Colorado Court of Appeals. Division I
Oct 29, 1987
746 P.2d 565 (Colo. App. 1987)

Summary

In Rogers v. Industrial Claim Appeals Office, 746 P.2d 565 (Colo.App. 1987), the court interpreted § 8-43-404(5)(a) as requiring the employer to tender medical treatment "forthwith upon notice of an injury," or allow the right of selection to pass to the claimant.

Summary of this case from In re Cunningham, W.C. No

Opinion

No. 87CA0534

Decided October 29, 1987.

Review of Order from the Industrial Claim Appeals Office of the State of Colorado

Eldridge, Lindstrom, Wilcox and Ogden, Ralph Ogden, Barbara J. Lindstrom, for Petitioner.

Duane Woodard, Attorney General, Charles B. Howe, Chief Deputy Attorney General, Richard H. Forman, Solicitor General, Michael J. Stiner, Assistant Attorney General, for Respondent Industrial Claim Appeals Office.

Watson, Nathan Bremer, P. C., Anne Smith Myers, for Respondent Safeway Stores, Inc.

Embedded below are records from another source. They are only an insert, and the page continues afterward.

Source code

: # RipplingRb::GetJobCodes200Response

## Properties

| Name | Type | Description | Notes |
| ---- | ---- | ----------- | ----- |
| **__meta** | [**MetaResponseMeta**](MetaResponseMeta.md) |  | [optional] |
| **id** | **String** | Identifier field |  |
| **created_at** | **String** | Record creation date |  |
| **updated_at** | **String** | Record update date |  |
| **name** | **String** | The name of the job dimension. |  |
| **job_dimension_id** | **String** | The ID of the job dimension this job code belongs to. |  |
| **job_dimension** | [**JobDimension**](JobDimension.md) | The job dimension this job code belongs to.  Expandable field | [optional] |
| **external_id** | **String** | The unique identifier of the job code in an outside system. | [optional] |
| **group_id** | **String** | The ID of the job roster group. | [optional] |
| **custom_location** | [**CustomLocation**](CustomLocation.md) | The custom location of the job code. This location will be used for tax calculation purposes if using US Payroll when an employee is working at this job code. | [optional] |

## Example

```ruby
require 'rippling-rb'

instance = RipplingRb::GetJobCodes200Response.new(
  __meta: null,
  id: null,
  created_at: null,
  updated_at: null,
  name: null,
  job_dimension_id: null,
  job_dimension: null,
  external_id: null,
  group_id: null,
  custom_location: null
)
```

Roberta L. Rogers (claimant) seeks review of a final order of the Industrial Claim Appeals Office (Panel) which denied her claim for medical and permanent partial disability benefits. We set aside the order insofar as it denied her medical benefits, but otherwise affirm.

I.

Claimant sustained an injury to her back on August 16, 1984, and reported it to her manager the next day. The manager advised claimant that it was "too late" to report the injury and did not tender medical treatment. Thereafter, claimant consulted her union steward and was advised to file a formal report of the accident despite the manager's position. Claimant did so on August 20 and, at that time, also advised the manager that she had an appointment the next day with her physician. The manager told claimant that she was authorized to seek treatment only at the employer's clinic. Claimant disregarded this admonition and consulted her own physician for seven months.

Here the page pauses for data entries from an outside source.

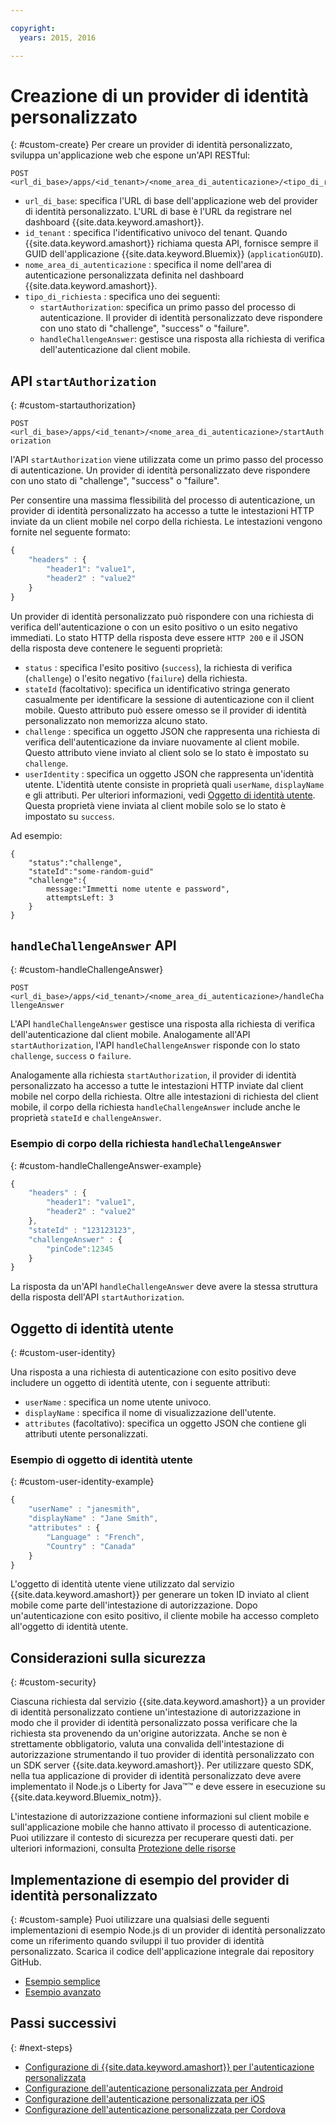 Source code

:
 ```yaml
---

copyright:
  years: 2015, 2016

---
```


# Creazione di un provider di identità personalizzato
{: #custom-create}
Per creare un provider di identità personalizzato, sviluppa un'applicazione web che espone un'API RESTful:

```
POST <url_di_base>/apps/<id_tenant>/<nome_area_di_autenticazione>/<tipo_di_richiesta>
```

* `url_di_base`: specifica l'URL di base dell'applicazione web del provider di identità personalizzato. L'URL di base è l'URL da registrare nel
dashboard {{site.data.keyword.amashort}}.
* `id_tenant` : specifica l'identificativo univoco del tenant. Quando {{site.data.keyword.amashort}} richiama questa API, fornisce
sempre il GUID dell'applicazione {{site.data.keyword.Bluemix}} (`applicationGUID`).
* `nome_area_di_autenticazione` : specifica il nome dell'area di autenticazione personalizzata definita nel dashboard {{site.data.keyword.amashort}}.
* `tipo_di_richiesta` : specifica uno dei seguenti:
	* `startAuthorization`: specifica un primo passo del processo di autenticazione. Il provider di identità personalizzato deve
rispondere con uno stato di "challenge", "success" o "failure".
	* `handleChallengeAnswer`: gestisce una risposta alla richiesta di verifica dell'autenticazione dal client mobile.

## API `startAuthorization`
{: #custom-startauthorization}

`POST <url_di_base>/apps/<id_tenant>/<nome_area_di_autenticazione>/startAuthorization`

l'API `startAuthorization` viene utilizzata come un primo passo del processo di autenticazione. Un provider di identità personalizzato deve
rispondere con uno stato di "challenge", "success" o "failure".

Per consentire una massima flessibilità del processo di autenticazione, un provider di identità personalizzato ha accesso a tutte le intestazioni HTTP inviate da un client mobile nel corpo della richiesta. Le intestazioni vengono fornite nel seguente formato:

```JavaScript
{
    "headers" : {
    	"header1": "value1",  
    	"header2" : "value2"
    }
}
```

Un provider di identità personalizzato può rispondere con una richiesta di verifica dell'autenticazione o con un esito positivo o un esito negativo immediati. Lo stato HTTP della risposta deve essere `HTTP 200` e il JSON della risposta deve contenere le seguenti proprietà:

* `status` : specifica l'esito positivo (`success`), la richiesta di verifica (`challenge`) o l'esito negativo (`failure`) della richiesta.
* `stateId` (facoltativo): specifica un identificativo stringa generato casualmente per identificare la sessione di autenticazione con il client mobile. Questo attributo può essere omesso se il provider di identità personalizzato non memorizza alcuno stato.
* `challenge` : specifica un oggetto JSON che rappresenta una richiesta di verifica dell'autenticazione da inviare nuovamente al client mobile. Questo attributo viene inviato al client solo se lo stato è impostato su `challenge`.
* `userIdentity` : specifica un oggetto JSON che rappresenta un'identità utente.  L'identità utente consiste in proprietà quali `userName`, `displayName` e gli attributi.  Per ulteriori informazioni, vedi [Oggetto di identità utente](#custom-user-identity). Questa proprietà viene inviata al client mobile solo se lo stato è impostato su `success`.

Ad esempio:

```
{
	"status":"challenge",
	"stateId":"some-random-guid"
	"challenge":{
		message:"Immetti nome utente e password",
		attemptsLeft: 3
	}
}
```

## `handleChallengeAnswer` API
{: #custom-handleChallengeAnswer}

`POST <url_di_base>/apps/<id_tenant>/<nome_area_di_autenticazione>/handleChallengeAnswer`

L'API `handleChallengeAnswer` gestisce una risposta alla richiesta di verifica dell'autenticazione dal client mobile. Analogamente all'API `startAuthorization`,
l'API `handleChallengeAnswer` risponde con lo stato `challenge`, `success` o `failure`.

Analogamente alla richiesta `startAuthorization`, il provider di identità personalizzato ha accesso a tutte le intestazioni HTTP inviate dal client mobile nel corpo della richiesta. Oltre alle intestazioni di richiesta del client mobile, il corpo della richiesta `handleChallengeAnswer` include anche le proprietà `stateId` e `challengeAnswer`.

### Esempio di corpo della richiesta `handleChallengeAnswer`
{: #custom-handleChallengeAnswer-example}

```JavaScript
{
    "headers" : {
    	"header1": "value1",  
    	"header2" : "value2"
	},
    "stateId" : "123123123",
    "challengeAnswer" : {
    	"pinCode":12345
 	}
}
```

La risposta da un'API `handleChallengeAnswer` deve avere la stessa struttura della risposta dell'API `startAuthorization`.

## Oggetto di identità utente
{: #custom-user-identity}

Una risposta a una richiesta di autenticazione con esito positivo deve includere un oggetto di identità utente, con i seguente attributi:
* `userName` : specifica un nome utente univoco.
* `displayName` : specifica il nome di visualizzazione dell'utente.
* `attributes` (facoltativo): specifica un oggetto JSON che contiene gli attributi utente personalizzati.

### Esempio di oggetto di identità utente
{: #custom-user-identity-example}
```JavaScript
{
    "userName" : "janesmith",
    "displayName" : "Jane Smith",
    "attributes" : {
        "Language" : "French",
        "Country" : "Canada"
    }
}
```

L'oggetto di identità utente viene utilizzato dal servizio {{site.data.keyword.amashort}} per generare un token ID inviato al client mobile come parte dell'intestazione di autorizzazione. Dopo un'autenticazione con esito positivo, il cliente mobile ha accesso completo all'oggetto di identità utente.

## Considerazioni sulla sicurezza
{: #custom-security}

Ciascuna richiesta dal servizio {{site.data.keyword.amashort}} a un provider di identità personalizzato contiene un'intestazione di autorizzazione in modo che il provider di identità personalizzato possa verificare che la richiesta sta provenendo da un'origine autorizzata. Anche se non è strettamente obbligatorio, valuta una convalida dell'intestazione di autorizzazione strumentando il tuo provider di identità personalizzato con un SDK server {{site.data.keyword.amashort}}. Per utilizzare questo SDK, nella tua applicazione di provider di identità personalizzato deve avere implementato il Node.js o Liberty for Java&trade;&trade; e deve essere in esecuzione su {{site.data.keyword.Bluemix_notm}}.

L'intestazione di autorizzazione contiene informazioni sul client mobile e sull'applicazione mobile che hanno attivato il processo di autenticazione. Puoi utilizzare il contesto di sicurezza per recuperare questi dati. per ulteriori informazioni, consulta [Protezione delle risorse](protecting-resources.html)

## Implementazione di esempio del provider di identità personalizzato
{: #custom-sample}
Puoi utilizzare una qualsiasi delle seguenti implementazioni di esempio Node.js di un provider di identità personalizzato come un riferimento quando sviluppi il tuo provider di identità personalizzato. Scarica il codice dell'applicazione integrale dai repository GitHub.

* [Esempio semplice](https://github.com/ibm-bluemix-mobile-services/bms-mca-custom-identity-provider-sample)
* [Esempio avanzato](https://github.com/ibm-bluemix-mobile-services/bms-mca-custom-identity-provider-with-user-management)

<!---
 ### JSON structure (simple sample)
{: #custom-sample-json}
This implementation assumes that the supplied authentication challenge answer is a JSON object with the following structure:

```
{
 	username: "my.username",
 	password: "my.password"
 }
 ```

### Custom identity provider sample code (simple sample)
{: #custom-sample-code}
```JavaScript
var express = require('express');
var cfenv = require('cfenv');
var log4js = require('log4js');
var jsonParser = require('body-parser').json();

// Using hardcoded user repository
var userRepository = {
	"john.lennon":      { password: "12345", displayName:"John Lennon", dob:"October 9, 1940"},
	"paul.mccartney":   { password: "67890", displayName:"Paul McCartney", dob:"June 18, 1942"},
	"ringo.starr":      { password: "abcde", displayName:"Ringo Starr", dob: "July 7, 1940"},
	"george.harrison":  { password: "fghij", displayName: "George Harrison", dob:"Feburary 25, 1943"}
}

var app = express();
var logger = log4js.getLogger("CustomIdentityProviderApp");
logger.info("Starting up");

app.post('/apps/:tenantId/:realmName/startAuthorization', jsonParser, function(req, res){
	var tenantId = req.params.tenantId;
	var realmName = req.params.realmName;
	var headers = req.body.headers;

	logger.debug("startAuthorization", tenantId, realmName, headers);

	var responseJson = {
		status: "challenge",
		challenge: {
			text: "Enter username and password"
		}
	};

	res.status(200).json(responseJson);
});

app.post('/apps/:tenantId/:realmName/handleChallengeAnswer', jsonParser, function(req, res){
	var tenantId = req.params.tenantId;
	var realmName = req.params.realmName;
	var challengeAnswer = req.body.challengeAnswer;


	logger.debug("handleChallengeAnswer", tenantId, realmName, challengeAnswer);

	var username = req.body.challengeAnswer["username"];
	var password = req.body.challengeAnswer["password"];

	var userObject = userRepository[username];

	var responseJson = { status: "failure" };

	if (userObject && userObject.password == password ){
		logger.debug("Login success for userId ::", username);
		responseJson.status = "success";
		responseJson.userIdentity = {
			userName: username,
			displayName: userObject.displayName,
			attributes: {
				dob: userObject.dob
			}
		}
	} else {
		logger.debug("Login failure for userId ::", username);
	}

	res.status(200).json(responseJson);
});

app.use(function(req, res, next){
	res.status(404).send("This is not the URL you're looking for");
});

var server = app.listen(cfenv.getAppEnv().port, function () {
	var host = server.address().address;
	var port = server.address().port;
	logger.info('Server listening at %s:%s', host, port);
});
```
--->

## Passi successivi
{: #next-steps}
* [Configurazione di {{site.data.keyword.amashort}} per l'autenticazione personalizzata](custom-auth-config-mca.html)
* [Configurazione dell'autenticazione personalizzata per Android](custom-auth-android.html)
* [Configurazione dell'autenticazione personalizzata per iOS](custom-auth-ios.html)
* [Configurazione dell'autenticazione personalizzata per Cordova](custom-auth-cordova.html)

Safeway denied liability for claimant's self-directed medical treatment and a hearing was held. The hearing officer and Panel concluded that, because Safeway advised claimant before her scheduled appointment with her own physician that she was authorized to be treated only by its clinic, the medical expenses incurred at claimant's behest were unauthorized. We disagree with this conclusion.

Section 8-51-110(5)(a), C.R.S. (1986 Repl. Vol. 3B) provides:

"In all cases of injury, the employer or insurer has the right in the first instance to select the physician who attends said injured employee. If the services of a physician are not tendered at the time of injury, the employee shall have the right to select his own physician . . . ." (emphasis added)

Here, as in many instances, it was impossible for Safeway to adhere literally to the statutory language by tendering medical care "at the time of injury" because claimant did not report the injury until the next day. However, the impossibility of strictly following the statute provides no excuse for Safeway not exercising its right of selection when knowledge of the injury first came to its attention.

We conclude that the Panel erred in finding that claimant's right to select her own physician did not vest in this case because the employer tendered medical treatment prior to the time of her scheduled appointment with her own physician. The statute clearly contemplates that medical treatment be tendered forthwith upon notice of an injury. If the employer does not tender such treatment at that time, the employee's right to select her own physician becomes vested.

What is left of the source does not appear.